The Ninth Circuit’s Holding
The Ninth Circuit reversed the judgment and vacated the bankruptcy court’s designation order. Reviewing the bankruptcy court’s finding of bad faith—a question of fact—the Ninth Circuit applied a “clear error” standard of review. The Ninth Circuit first reiterated that a finding of bad faith is appropriate where an entity has acted with some ulterior purpose. In other words, a finding of bad faith must be grounded in that entity’s subjective motives.
Consequently, the Ninth Circuit found that the bankruptcy court committed clear error in its bad faith determination by ignoring Pacific Western Bank’s underlying motivations. Pacific Western Bank’s selectivity in offering to purchase only a subset of general unsecured claims was not, in isolation, dispositive of an ulterior motive. Nor was the “highly prejudicial” effect of Pacific Western Bank’s actions vis-à-vis other creditors sufficient to demonstrate that Pacific Western Bank acted with an improper ulterior motive. Rather, a creditor may rightfully protect its claims to the fullest extent and if it “acted out of enlightened self-interest, it is not to be condemned simply because it frustrated the debtor’s desires.”3
The Ninth Circuit took a macro-approach in evaluating a “creditor’s self-interest” by looking to a party’s interests in the case as a whole rather than conducting separate analyses with respect to claims held in different classes. This approach reflects the practical realities of creditors looking to maximize their overall position in chapter 11 proceedings, instead of forcing creditors to wear different hats and pursue their self interest within different, competing classes of claims.

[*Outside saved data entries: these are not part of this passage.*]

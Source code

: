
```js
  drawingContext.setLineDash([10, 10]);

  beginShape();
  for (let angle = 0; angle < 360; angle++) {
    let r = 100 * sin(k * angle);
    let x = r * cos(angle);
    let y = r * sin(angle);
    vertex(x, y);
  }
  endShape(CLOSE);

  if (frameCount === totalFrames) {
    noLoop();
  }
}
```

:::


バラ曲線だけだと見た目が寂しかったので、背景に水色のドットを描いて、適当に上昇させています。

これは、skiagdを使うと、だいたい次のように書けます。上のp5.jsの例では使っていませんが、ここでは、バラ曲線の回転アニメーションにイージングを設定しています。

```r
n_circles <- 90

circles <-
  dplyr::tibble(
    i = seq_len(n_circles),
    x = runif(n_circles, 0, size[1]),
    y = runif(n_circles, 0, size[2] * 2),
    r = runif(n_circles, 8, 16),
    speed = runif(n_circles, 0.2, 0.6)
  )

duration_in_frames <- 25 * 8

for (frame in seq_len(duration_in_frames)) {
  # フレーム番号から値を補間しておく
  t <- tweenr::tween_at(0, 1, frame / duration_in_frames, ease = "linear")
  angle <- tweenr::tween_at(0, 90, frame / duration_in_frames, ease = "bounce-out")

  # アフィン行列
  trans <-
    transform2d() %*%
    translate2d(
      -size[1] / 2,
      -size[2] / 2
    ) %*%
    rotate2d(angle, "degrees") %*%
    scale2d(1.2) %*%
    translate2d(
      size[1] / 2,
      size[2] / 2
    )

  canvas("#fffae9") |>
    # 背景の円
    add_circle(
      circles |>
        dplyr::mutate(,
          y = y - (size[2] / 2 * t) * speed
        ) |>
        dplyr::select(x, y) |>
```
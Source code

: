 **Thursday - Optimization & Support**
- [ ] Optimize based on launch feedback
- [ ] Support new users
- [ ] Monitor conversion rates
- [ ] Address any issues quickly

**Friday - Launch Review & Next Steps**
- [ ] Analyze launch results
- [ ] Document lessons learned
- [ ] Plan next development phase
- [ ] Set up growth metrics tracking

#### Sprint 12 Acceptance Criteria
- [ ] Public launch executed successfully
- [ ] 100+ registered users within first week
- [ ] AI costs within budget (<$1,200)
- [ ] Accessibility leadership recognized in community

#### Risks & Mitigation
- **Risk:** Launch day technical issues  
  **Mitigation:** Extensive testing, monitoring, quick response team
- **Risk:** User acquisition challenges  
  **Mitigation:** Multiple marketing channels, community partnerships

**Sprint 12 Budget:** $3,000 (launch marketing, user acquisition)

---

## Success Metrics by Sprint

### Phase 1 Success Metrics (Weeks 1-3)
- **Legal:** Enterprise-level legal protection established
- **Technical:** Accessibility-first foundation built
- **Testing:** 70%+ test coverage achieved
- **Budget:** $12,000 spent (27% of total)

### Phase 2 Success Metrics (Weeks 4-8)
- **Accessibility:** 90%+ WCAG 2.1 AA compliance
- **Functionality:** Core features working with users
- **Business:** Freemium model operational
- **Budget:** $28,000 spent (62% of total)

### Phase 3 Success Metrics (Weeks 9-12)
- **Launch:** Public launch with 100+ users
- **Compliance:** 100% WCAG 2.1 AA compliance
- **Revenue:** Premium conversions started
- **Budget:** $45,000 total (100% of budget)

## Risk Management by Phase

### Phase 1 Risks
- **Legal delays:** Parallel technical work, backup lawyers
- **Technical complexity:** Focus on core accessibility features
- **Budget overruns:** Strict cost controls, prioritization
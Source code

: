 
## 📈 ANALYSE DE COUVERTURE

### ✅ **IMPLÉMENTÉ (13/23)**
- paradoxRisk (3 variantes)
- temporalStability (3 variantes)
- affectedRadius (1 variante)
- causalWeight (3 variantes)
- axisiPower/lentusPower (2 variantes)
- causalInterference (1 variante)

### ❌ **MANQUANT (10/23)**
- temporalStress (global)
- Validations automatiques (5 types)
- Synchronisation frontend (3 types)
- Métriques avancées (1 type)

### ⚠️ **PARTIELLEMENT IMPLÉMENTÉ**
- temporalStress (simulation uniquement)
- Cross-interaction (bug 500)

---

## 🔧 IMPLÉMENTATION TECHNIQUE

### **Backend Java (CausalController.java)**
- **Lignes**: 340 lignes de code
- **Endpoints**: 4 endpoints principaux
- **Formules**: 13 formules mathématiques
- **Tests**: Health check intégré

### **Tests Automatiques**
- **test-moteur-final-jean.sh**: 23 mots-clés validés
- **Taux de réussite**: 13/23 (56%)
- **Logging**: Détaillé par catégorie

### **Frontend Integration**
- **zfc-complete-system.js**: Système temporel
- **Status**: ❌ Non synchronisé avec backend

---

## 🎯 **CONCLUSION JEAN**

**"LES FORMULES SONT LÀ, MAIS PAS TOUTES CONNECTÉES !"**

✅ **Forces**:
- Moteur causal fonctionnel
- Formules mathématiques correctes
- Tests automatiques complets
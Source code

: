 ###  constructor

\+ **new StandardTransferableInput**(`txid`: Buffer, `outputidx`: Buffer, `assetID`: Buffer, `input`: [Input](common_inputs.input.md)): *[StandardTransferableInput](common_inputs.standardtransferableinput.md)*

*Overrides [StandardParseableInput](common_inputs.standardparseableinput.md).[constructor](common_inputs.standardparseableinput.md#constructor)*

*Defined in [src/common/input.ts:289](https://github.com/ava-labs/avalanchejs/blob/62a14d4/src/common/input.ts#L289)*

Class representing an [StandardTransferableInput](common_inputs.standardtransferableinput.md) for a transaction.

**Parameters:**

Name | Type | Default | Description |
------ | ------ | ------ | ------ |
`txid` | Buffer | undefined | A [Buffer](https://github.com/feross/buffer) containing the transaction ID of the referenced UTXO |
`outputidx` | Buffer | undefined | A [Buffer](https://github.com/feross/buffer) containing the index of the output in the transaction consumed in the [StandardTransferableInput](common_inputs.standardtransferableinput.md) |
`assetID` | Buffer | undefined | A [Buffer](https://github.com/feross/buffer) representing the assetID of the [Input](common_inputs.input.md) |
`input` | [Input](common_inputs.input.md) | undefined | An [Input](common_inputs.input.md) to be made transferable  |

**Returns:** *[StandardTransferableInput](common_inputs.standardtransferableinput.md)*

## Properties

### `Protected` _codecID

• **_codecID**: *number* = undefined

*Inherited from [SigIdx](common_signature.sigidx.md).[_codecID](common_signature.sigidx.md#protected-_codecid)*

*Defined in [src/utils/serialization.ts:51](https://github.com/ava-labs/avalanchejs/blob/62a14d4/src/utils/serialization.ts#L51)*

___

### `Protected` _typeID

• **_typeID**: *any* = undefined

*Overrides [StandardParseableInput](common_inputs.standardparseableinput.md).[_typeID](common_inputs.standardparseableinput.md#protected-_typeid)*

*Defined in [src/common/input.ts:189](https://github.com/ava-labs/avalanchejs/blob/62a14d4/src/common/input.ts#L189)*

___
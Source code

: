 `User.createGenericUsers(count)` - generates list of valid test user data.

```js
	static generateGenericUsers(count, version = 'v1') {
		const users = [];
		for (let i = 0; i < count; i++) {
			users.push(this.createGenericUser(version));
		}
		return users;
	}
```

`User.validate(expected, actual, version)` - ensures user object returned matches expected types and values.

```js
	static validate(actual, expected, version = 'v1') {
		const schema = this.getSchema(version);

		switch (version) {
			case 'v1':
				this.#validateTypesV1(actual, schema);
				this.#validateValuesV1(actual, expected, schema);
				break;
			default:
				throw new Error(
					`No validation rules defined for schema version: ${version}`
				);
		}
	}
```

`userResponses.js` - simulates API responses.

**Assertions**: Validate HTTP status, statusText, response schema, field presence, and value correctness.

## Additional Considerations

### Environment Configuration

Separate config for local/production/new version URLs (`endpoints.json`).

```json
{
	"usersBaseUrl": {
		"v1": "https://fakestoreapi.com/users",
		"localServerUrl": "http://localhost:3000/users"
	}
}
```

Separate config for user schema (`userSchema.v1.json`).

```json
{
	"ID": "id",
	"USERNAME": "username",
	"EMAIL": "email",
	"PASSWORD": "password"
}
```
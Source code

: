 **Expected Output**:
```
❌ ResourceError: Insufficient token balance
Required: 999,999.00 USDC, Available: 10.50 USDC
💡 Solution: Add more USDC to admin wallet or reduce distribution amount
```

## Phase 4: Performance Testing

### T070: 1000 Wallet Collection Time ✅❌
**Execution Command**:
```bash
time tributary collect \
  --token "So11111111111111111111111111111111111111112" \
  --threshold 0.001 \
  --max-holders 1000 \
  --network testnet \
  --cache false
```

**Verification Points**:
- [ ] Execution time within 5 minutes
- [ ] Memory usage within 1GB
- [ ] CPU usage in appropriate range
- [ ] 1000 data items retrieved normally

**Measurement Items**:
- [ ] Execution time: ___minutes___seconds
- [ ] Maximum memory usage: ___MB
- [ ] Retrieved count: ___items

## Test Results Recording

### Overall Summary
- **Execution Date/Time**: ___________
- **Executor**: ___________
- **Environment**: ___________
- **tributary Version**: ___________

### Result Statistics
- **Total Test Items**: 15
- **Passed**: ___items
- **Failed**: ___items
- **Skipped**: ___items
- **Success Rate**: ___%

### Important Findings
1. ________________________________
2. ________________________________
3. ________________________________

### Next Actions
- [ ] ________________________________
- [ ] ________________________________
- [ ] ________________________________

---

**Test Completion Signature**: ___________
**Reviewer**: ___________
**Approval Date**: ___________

In keeping with this practical approach, the Ninth Circuit gave several examples of an outside or ulterior benefit, which if sought, would support a finding of bad faith. Such examples include (i) a non-preexisting creditor purchasing a claim for the purpose of blocking an action against it, (ii) competitors purchasing claims to destroy the debtor’s business in order to further their own, and (iii) a debtor arranging to have an insider purchase claims.
Fagerdala serves as a reminder that, at least in the Ninth Circuit, bad faith determinations under 11 U.S.C. § 1126(e) must tie into a party’s improper, subjective motivations. Conceptually, the Ninth Circuit reiterated the distinction between “a motive which is ulterior to the purpose of protecting a creditor’s interest” – a token of bad faith – and “a creditor’s self interest as a creditor” – a permissible motivation under the Bankruptcy Code.4 The decision supports the ability of creditors to purchase claims as a defensive maneuver to protect their economic interests, so long as their motives are not otherwise tainted by an ulterior benefit.
An affirmative vote by a chapter 11 class requires acceptance by (i) more than one-half in number and (ii) two-thirds in total dollar amount of allowed creditor claims voting in that class. 11 U.S.C. § 1126(c).
Figter Ltd. v. Teachers Ins. & Annuity Ass’n of Am. (In re Figter), 118 F.3d 635, 638–39 (9th Cir. 1997).
Fagerdala, 891 F.3d at 855 (internal citations omitted).